Manufacturers must test every piece of dielectric footwear to EN 50321-1:2018. The test involves filling the boot with water and submerging it in a water bath, an electrode is placed inside the boot, with a second electrode connected to the metal frame of the bath. A test voltage is then applied. Boots are tested at the appropriate leakage current test voltage for their class rating (see table below) for three minutes during which the leakage current must not exceed the maximum permitted value for the class rating. For certification, boots are tested to the withstand test voltage, but this is considered a destructive test.
Workmaster™ test all of their boot and overboots with alternating current (AC) as standard, but Direct Current (DC) testing is available on request.

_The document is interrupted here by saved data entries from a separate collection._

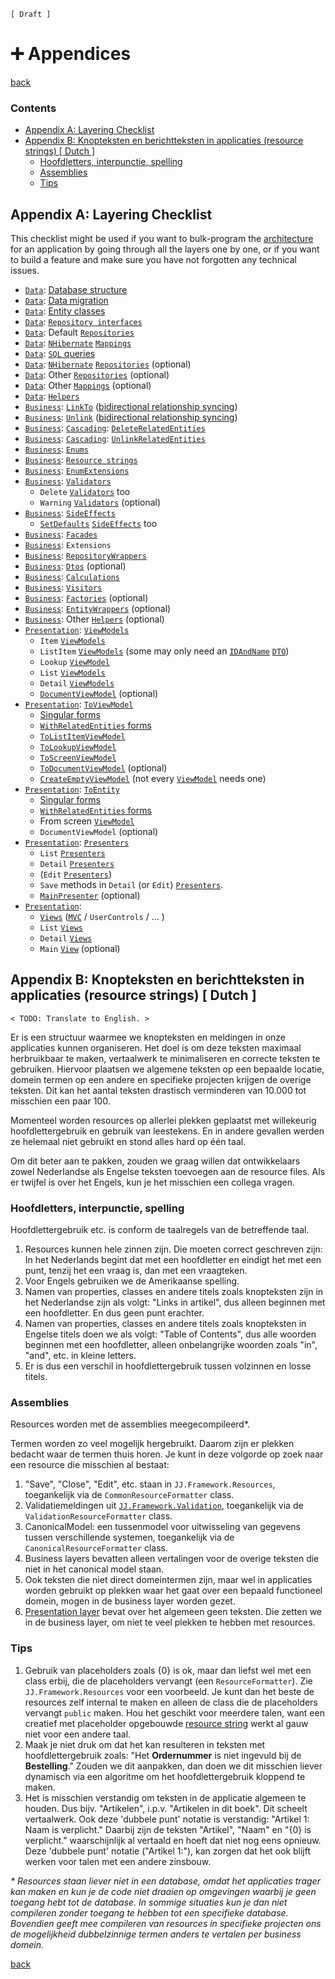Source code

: ﻿`[ Draft ]`

➕ Appendices
==============

[back](.)

<h3>Contents</h3>

- [Appendix A: Layering Checklist](#appendix-a-layering-checklist)
- [Appendix B: Knopteksten en berichtteksten in applicaties (resource strings) [ Dutch ]](#appendix-b-knopteksten-en-berichtteksten-in-applicaties-resource-strings--dutch-)
    - [Hoofdletters, interpunctie, spelling](#hoofdletters-interpunctie-spelling)
    - [Assemblies](#assemblies)
    - [Tips](#tips)


Appendix A: Layering Checklist
------------------------------

This checklist might be used if you want to bulk-program the [architecture](index.md) for an application by going through all the layers one by one, or if you want to build a feature and make sure you have not forgotten any technical issues.

- [`Data`](layers.md#data-layer): [Database structure](database-conventions.md#-database-conventions)
- [`Data`](layers.md#data-layer): [Data migration](database-conventions.md#upgrade-scripts)
- [`Data`](layers.md#data-layer): [Entity classes](patterns-data-access.md#entities)
- [`Data`](layers.md#data-layer): [`Repository interfaces`](patterns-data-access.md#repository-interfaces)
- [`Data`](layers.md#data-layer): Default [`Repositories`](patterns-data-access.md#repository)
- [`Data`](layers.md#data-layer): [`NHibernate`](api.md#nhibernate) [`Mappings`](patterns-data-access.md#mapping)
- [`Data`](layers.md#data-layer): [`SQL` queries](api.md#sql)
- [`Data`](layers.md#data-layer): [`NHibernate`](api.md#nhibernate) [`Repositories`](patterns-data-access.md#repository) (optional)
- [`Data`](layers.md#data-layer): Other [`Repositories`](patterns-data-access.md#repository) (optional)
- [`Data`](layers.md#data-layer): Other [`Mappings`](patterns-data-access.md#mapping) (optional)
- [`Data`](layers.md#data-layer): [`Helpers`](patterns-other.md#helper) 
- [`Business`](layers.md#business-layer): [`LinkTo`](patterns-business-logic.md#linkto) ([bidirectional relationship syncing](aspects.md#bidirectional-relationship-synchronization))
- [`Business`](layers.md#business-layer): [`Unlink`](patterns-business-logic.md#unlink) ([bidirectional relationship syncing](aspects.md#bidirectional-relationship-synchronization))
- [`Business`](layers.md#business-layer): [`Cascading`](aspects.md#cascading): [`DeleteRelatedEntities`](patterns-business-logic.md#cascading)
- [`Business`](layers.md#business-layer): [`Cascading`](aspects.md#cascading): [`UnlinkRelatedEntities`](patterns-business-logic.md#cascading)
- [`Business`](layers.md#business-layer): [`Enums`](aspects.md#enums)
- [`Business`](layers.md#business-layer): [`Resource strings`](patterns-business-logic.md#resource-strings)
- [`Business`](layers.md#business-layer): [`EnumExtensions`](aspects.md#enum-like-entities)
- [`Business`](layers.md#business-layer): [`Validators`](patterns-business-logic.md#validators)
    - `Delete` [`Validators`](patterns-business-logic.md#validators) too
    - `Warning` [`Validators`](patterns-business-logic.md#validators) (optional)
- [`Business`](layers.md#business-layer): [`SideEffects`](patterns-business-logic.md#sideeffects)
    - [`SetDefaults`](aspects.md#defaults) [`SideEffects`](patterns-business-logic.md#sideeffects) too
- [`Business`](layers.md#business-layer): [`Facades`](patterns-business-logic.md#facade)
- [`Business`](layers.md#business-layer): `Extensions`
- [`Business`](layers.md#business-layer): [`RepositoryWrappers`](patterns-data-access.md#repositorywrappers)
- [`Business`](layers.md#business-layer): [`Dtos`](patterns-data-access.md#dto) (optional)
- [`Business`](layers.md#business-layer): [`Calculations`](aspects.md#calculation)
- [`Business`](layers.md#business-layer): [`Visitors`](patterns-business-logic.md#visitor)
- [`Business`](layers.md#business-layer): [`Factories`](patterns-other.md#factory) (optional)
- [`Business`](layers.md#business-layer): [`EntityWrappers`](patterns-other.md#wrapper) (optional)
- [`Business`](layers.md#business-layer): Other [`Helpers`](patterns-other.md#helper) (optional)
- [`Presentation`](layers.md#presentation-layer): [`ViewModels`](patterns-presentation.md#viewmodels)
    - `Item` [`ViewModels`](patterns-presentation.md#entity-viewmodels)
    - `ListItem` [`ViewModels`](patterns-presentation.md#listitem-viewmodels) (some may only need an [`IDAndName`](api.md#jj-canonical) [`DTO`](patterns-data-access.md#dto))
    - `Lookup` [`ViewModel`](patterns-presentation.md#lookup-viewmodels)
    - `List` [`ViewModels`](patterns-presentation.md#screen-viewmodels)
    - `Detail` [`ViewModels`](patterns-presentation.md#screen-viewmodels)
    - [`DocumentViewModel`](patterns-presentation.md#viewmodels) (optional)
- [`Presentation`](layers.md#presentation-layer): [`ToViewModel`](patterns-presentation.md#toviewmodel)
    - [Singular forms](patterns-other.md#singular-plural-non-recursive-recursive-and-withrelatedentities)
    - [`WithRelatedEntities` forms](patterns-other.md#singular-plural-non-recursive-recursive-and-withrelatedentities)
    - [`ToListItemViewModel`](patterns-presentation.md#toviewmodel)
    - [`ToLookupViewModel`](patterns-presentation.md#toviewmodel)
    - [`ToScreenViewModel`](patterns-presentation.md#toviewmodel)
    - [`ToDocumentViewModel`](patterns-presentation.md#toviewmodel) (optional)
    - [`CreateEmptyViewModel`](patterns-presentation.md#toviewmodel) (not every [`ViewModel`](patterns-presentation.md#viewmodels) needs one)
- [`Presentation`](layers.md#presentation-layer): [`ToEntity`](patterns-presentation.md#toentity)
    - [Singular forms](patterns-other.md#singular-plural-non-recursive-recursive-and-withrelatedentities)
    - [`WithRelatedEntities` forms](patterns-other.md#singular-plural-non-recursive-recursive-and-withrelatedentities)
    - From screen [`ViewModel`](patterns-presentation.md#viewmodels)
    - `DocumentViewModel` (optional)
- [`Presentation`](layers.md#presentation-layer): [`Presenters`](patterns-presenters.md#-presenters#-presenters)
    - `List` [`Presenters`](patterns-presenters.md#-presenters)
    - `Detail` [`Presenters`](patterns-presenters.md#-presenters)
    - (`Edit` [`Presenters`](patterns-presenters.md#-presenters))
    - `Save` methods in `Detail` (or `Edit`) [`Presenters`](patterns-presenters.md#-presenters).
    - [`MainPresenter`](patterns-presenters.md#-presenters) (optional)
- [`Presentation`](layers.md#presentation-layer):
    - [`Views`](patterns-presentation.md#views) ([`MVC`](api.md#mvc) / `UserControls` / ... )
    - `List` [`Views`](patterns-presentation.md#views)
    - `Detail` [`Views`](patterns-presentation.md#views)
    - `Main` [`View`](patterns-presentation.md#views) (optional)


Appendix B: Knopteksten en berichtteksten in applicaties (resource strings) [ Dutch ]
-------------------------------------------------------------------------------------

`< TODO: Translate to English. >`  

Er is een structuur waarmee we knopteksten en meldingen in onze applicaties kunnen organiseren. Het doel is om deze teksten maximaal herbruikbaar te maken, vertaalwerk te minimaliseren en correcte teksten te gebruiken. Hiervoor plaatsen we algemene teksten op een bepaalde locatie, domein termen op een andere en specifieke projecten krijgen de overige teksten. Dit kan het aantal teksten drastisch verminderen van 10.000 tot misschien een paar 100.

Momenteel worden resources op allerlei plekken geplaatst met willekeurig hoofdlettergebruik en gebruik van leestekens. En in andere gevallen werden ze helemaal niet gebruikt en stond alles hard op één taal.

Om dit beter aan te pakken, zouden we graag willen dat ontwikkelaars zowel Nederlandse als Engelse teksten toevoegen aan de resource files. Als er twijfel is over het Engels, kun je het misschien een collega vragen.

### Hoofdletters, interpunctie, spelling

Hoofdlettergebruik etc. is conform de taalregels van de betreffende taal.

1. Resources kunnen hele zinnen zijn. Die moeten correct geschreven zijn: In het Nederlands begint dat met een hoofdletter en eindigt het met een punt, tenzij het een vraag is, dan met een vraagteken.
2. Voor Engels gebruiken we de Amerikaanse spelling.
3. Namen van properties, classes en andere titels zoals knopteksten zijn in het Nederlandse zijn als volgt: "Links in artikel", dus alleen beginnen met een hoofdletter. En dus geen punt erachter.
4. Namen van properties, classes en andere titels zoals knopteksten in Engelse titels doen we als volgt: "Table of Contents", dus alle woorden beginnen met een hoofdletter, alleen onbelangrijke woorden zoals "in", "and", etc. in kleine letters.
5. Er is dus een verschil in hoofdlettergebruik tussen volzinnen en losse titels.

### Assemblies

Resources worden met de assemblies meegecompileerd*.

Termen worden zo veel mogelijk hergebruikt. Daarom zijn er plekken bedacht waar de termen thuis horen. Je kunt in deze volgorde op zoek naar een resource die misschien al bestaat:

1. "Save", "Close", "Edit", etc. staan in `JJ.Framework.Resources`, toegankelijk via de `CommonResourceFormatter` class.
2. Validatiemeldingen uit [`JJ.Framework.Validation`](api.md#jj-framework-validation), toegankelijk via de `ValidationResourceFormatter` class.
3. CanonicalModel: een tussenmodel voor uitwisseling van gegevens tussen verschillende systemen, toegankelijk via de `CanonicalResourceFormatter` class.
4. Business layers bevatten alleen vertalingen voor de overige teksten die niet in het canonical model staan.
5. Ook teksten die niet direct domeintermen zijn, maar wel in applicaties worden gebruikt op plekken waar het gaat over een bepaald functioneel domein, mogen in de business layer worden gezet.
6. [Presentation layer](layers.md#presentation-layer) bevat over het algemeen geen teksten. Die zetten we in de business layer, om niet te veel plekken te hebben met resources.

### Tips

1. Gebruik van placeholders zoals {0} is ok, maar dan liefst wel met een class erbij, die de placeholders vervangt (een `ResourceFormatter`). Zie `JJ.Framework.Resources` voor een voorbeeld. Je kunt dan het beste de resources zelf internal te maken en alleen de class die de placeholders vervangt `public` maken. Hou het geschikt voor meerdere talen, want een creatief met placeholder opgebouwde [resource string](patterns-business-logic.md#resource-strings) werkt al gauw niet voor een andere taal.
2. Maak je niet druk om dat het kan resulteren in teksten met hoofdlettergebruik zoals: "Het __Ordernummer__ is niet ingevuld bij de __Bestelling__." Zouden we dit aanpakken, dan doen we dit misschien liever dynamisch via een algoritme om het hoofdlettergebruik kloppend te maken.
3. Het is misschien verstandig om teksten in de applicatie algemeen te houden. Dus bijv. "Artikelen", i.p.v. "Artikelen in dit boek". Dit scheelt vertaalwerk. Ook deze 'dubbele punt' notatie is verstandig: "Artikel 1: Naam is verplicht." Daarbij zijn de teksten "Artikel", "Naam" en "{0} is verplicht." waarschijnlijk al vertaald en hoeft dat niet nog eens opnieuw. Deze 'dubbele punt' notatie ("Artikel 1:"), kan zorgen dat het ook blijft werken voor talen met een andere zinsbouw.

*\* Resources staan liever niet in een database, omdat het applicaties trager kan maken en kun je de code niet draaien op omgevingen waarbij je geen toegang hebt tot de database. In sommige situaties kun je dan niet compileren zonder toegang te hebben tot een specifieke database. Bovendien geeft mee compileren van resources in specifieke projecten ons de mogelijkheid dubbelzinnige termen anders te vertalen per business domein.*

[back](.)
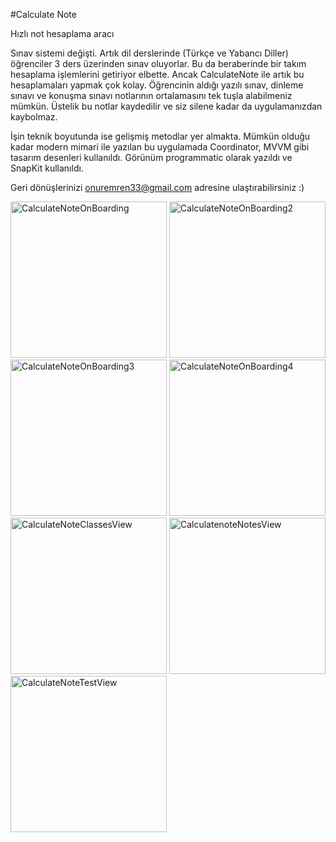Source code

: #Calculate Note

Hızlı not hesaplama aracı

Sınav sistemi değişti. Artık dil derslerinde (Türkçe ve Yabancı Diller) öğrenciler 3 ders üzerinden sınav oluyorlar. Bu da beraberinde bir takım hesaplama işlemlerini getiriyor elbette. Ancak CalculateNote ile artık bu hesaplamaları yapmak çok kolay. Öğrencinin aldığı yazılı sınav, dinleme sınavı ve konuşma sınavı notlarının ortalamasını tek tuşla alabilmeniz mümkün. Üstelik bu notlar kaydedilir ve siz silene kadar da uygulamanızdan kaybolmaz. 

İşin teknik boyutunda ise gelişmiş metodlar yer almakta. Mümkün olduğu kadar modern mimari ile yazılan bu uygulamada Coordinator, MVVM gibi tasarım desenleri kullanıldı. Görünüm programmatic olarak yazıldı ve SnapKit kullanıldı.

Geri dönüşlerinizi onuremren33@gmail.com adresine ulaştırabilirsiniz :)

<img width="250" alt="CalculateNoteOnBoarding" src="https://github.com/OnurEmren/CalculateNote/assets/98044736/3e2bac59-d18b-42f9-899c-6582785b6b60">
<img width="250" alt="CalculateNoteOnBoarding2" src="https://github.com/OnurEmren/CalculateNote/assets/98044736/320ab54d-9838-49d0-b36c-c3e6d6bd5c5d">
<img width="250" alt="CalculateNoteOnBoarding3" src="https://github.com/OnurEmren/CalculateNote/assets/98044736/5d621b00-470d-4a0c-8498-ef3de18ee9ab">
<img width="250" alt="CalculateNoteOnBoarding4" src="https://github.com/OnurEmren/CalculateNote/assets/98044736/c09524ba-f31d-4d9e-9881-dba79cc62d17">
<img width="250" alt="CalculateNoteClassesView" src="https://github.com/OnurEmren/CalculateNote/assets/98044736/6daf78ff-32d0-4f83-b4a3-eb0031553dc9">
<img width="250" alt="CalculatenoteNotesView" src="https://github.com/OnurEmren/CalculateNote/assets/98044736/4bcee5bf-724f-4487-b5cc-d2453d1349e5">
<img width="250" alt="CalculateNoteTestView" src="https://github.com/OnurEmren/CalculateNote/assets/98044736/f8f7ad9f-4227-43bd-9ccf-eb288db8ff68">
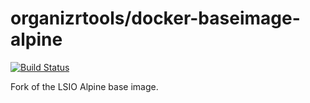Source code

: # organizrtools/docker-baseimage-alpine

[![Build Status](https://travis-ci.org/organizrTools/docker-baseimage-alpine.svg?branch=master)](https://travis-ci.org/organizrTools/docker-baseimage-alpine)

Fork of the LSIO Alpine base image.
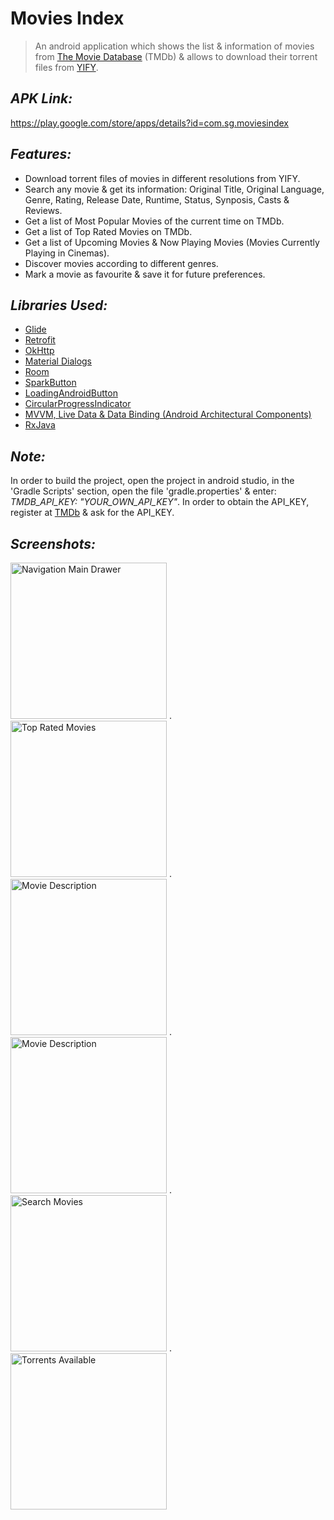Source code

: # Movies Index
> An android application which shows the list & information of movies from [The Movie Database](https://www.themoviedb.org) (TMDb) & allows to download their torrent files from [YIFY](https://yts.mx/).


## *APK Link:*
https://play.google.com/store/apps/details?id=com.sg.moviesindex


## *Features:*
- Download torrent files of movies in different resolutions from YIFY.
- Search any movie & get its information: Original Title, Original Language, Genre, Rating, Release Date, Runtime, Status, Synposis, Casts & Reviews.
- Get a list of Most Popular Movies of the current time on TMDb.
- Get a list of Top Rated Movies on TMDb.
- Get a list of Upcoming Movies & Now Playing Movies (Movies Currently Playing in Cinemas).
- Discover movies according to different genres.
- Mark a movie as favourite & save it for future preferences.


## *Libraries Used:*
- [Glide](https://github.com/bumptech/glide)
- [Retrofit](https://github.com/square/retrofit)
- [OkHttp](https://github.com/square/okhttp)
- [Material Dialogs](https://github.com/afollestad/material-dialogs)
- [Room](https://developer.android.com/topic/libraries/architecture/room)
- [SparkButton](https://github.com/varunest/SparkButton)
- [LoadingAndroidButton](https://github.com/leandroBorgesFerreira/LoadingButtonAndroid)
- [CircularProgressIndicator](https://github.com/antonKozyriatskyi/CircularProgressIndicator)
- [MVVM, Live Data & Data Binding (Android Architectural Components)](https://developer.android.com/topic/libraries/architecture)
- [RxJava](https://github.com/ReactiveX/RxJava)


## *Note:*
In order to build the project, open the project in android studio, in the 'Gradle Scripts' section, open the file 'gradle.properties' & enter: *TMDB_API_KEY: "YOUR_OWN_API_KEY"*. In order to obtain the API_KEY, register at [TMDb](https://www.themoviedb.org) & ask for the API_KEY.


## *Screenshots:*
<img src="https://user-images.githubusercontent.com/38679082/90988509-e0fe7a00-e5b0-11ea-96dc-32ad0102550f.png" alt="Navigation Main Drawer" width="250"/> .    <img src="https://user-images.githubusercontent.com/38679082/81001550-86a4a680-8e65-11ea-8447-ffdbd480c12c.png" alt="Top Rated Movies" width="250"/> .    <img src="https://user-images.githubusercontent.com/38679082/90988505-dcd25c80-e5b0-11ea-868c-b117e14721c5.png" alt="Movie Description" width="250"/> .    <img src="https://user-images.githubusercontent.com/38679082/90988507-de9c2000-e5b0-11ea-9c64-8e1389916ebd.png" alt="Movie Description" width="250"/> .    <img src="https://user-images.githubusercontent.com/38679082/81001576-9328ff00-8e65-11ea-80d8-235961f55345.png" alt="Search Movies" width="250"/> .    <img src="https://user-images.githubusercontent.com/38679082/90988501-d80da880-e5b0-11ea-93ef-302e0198dbc0.png" alt="Torrents Available" width="250"/>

|Class Rating||Maximum Working Voltage||Withstand Test Voltage||Leakage Current Test Voltage||Maximum Leakage Current|
|Class 0||1kV||10kV||5kV||5mA (8mA)|
|Class 1||7.5kV||20kV||10kV||10mA (16mA)|
Workmaster Dielectric Automatic Test Machine
Re-testing dielectric footwear
Not many people are aware that Annex B2 of the standard for dielectric footwear - EN 50321-1:2018 (Electrically insulating footwear for working on low voltage installations), requires that all approved dielectric footwear is re-tested every year.
Every pair of dielectric boots is tested to the methods in the EN 50321 standard during manufacture. Part of this test method, the ‘Proof Voltage Test’ should be performed annually (or at the interval defined in local national standards if this is different), once the boots are in service, along with a thorough visual inspection of the boots.
A Proof Voltage Test requires that the boot be filled with water to within 4cm of the top of the boot and that it is submerged in a tank of tap water to the same level. A probe is placed inside the boot and the circuit is completed through an earthed electrode in the water tank. For a routine Class 0 test, a voltage of 5kV is applied for three minutes and the current passing through the probe must be less than 5mA for a moulded boot.
This is why Workmaster™ boots have a space to record periodic inspection testing next to the CE markings on the boot. This requirement applies to all CE marked dielectric footwear from every manufacturer - if boots are not re-tested then they are effectively no-longer compliant to the standard.
Care of Insulating Boots
Boots should be rinsed off after use, especially if they have been in contact with aggressive chemicals or any other type of contaminant. If the insulating footwear in not cleaned regularly after use then damage may occur if chemicals are not removed from the boot.
The boots inner lining should be cleaned periodically with a mild detergent and the insoles on Workmaster™ boots can also be removed and are machine washable.
Dieletric footwear should be checked prior to use. It is important to visually inspect the boots for any defects such as cuts as a damaged boot may not give the specified level of protection, putting the user at risk. Damaged boots should be replaced.
When the soles are inspected if yellow can be seen anywhere except for the 6 mm circle in the centre of the heel of the blue rubber sole then the Dielectric boot should be replaced.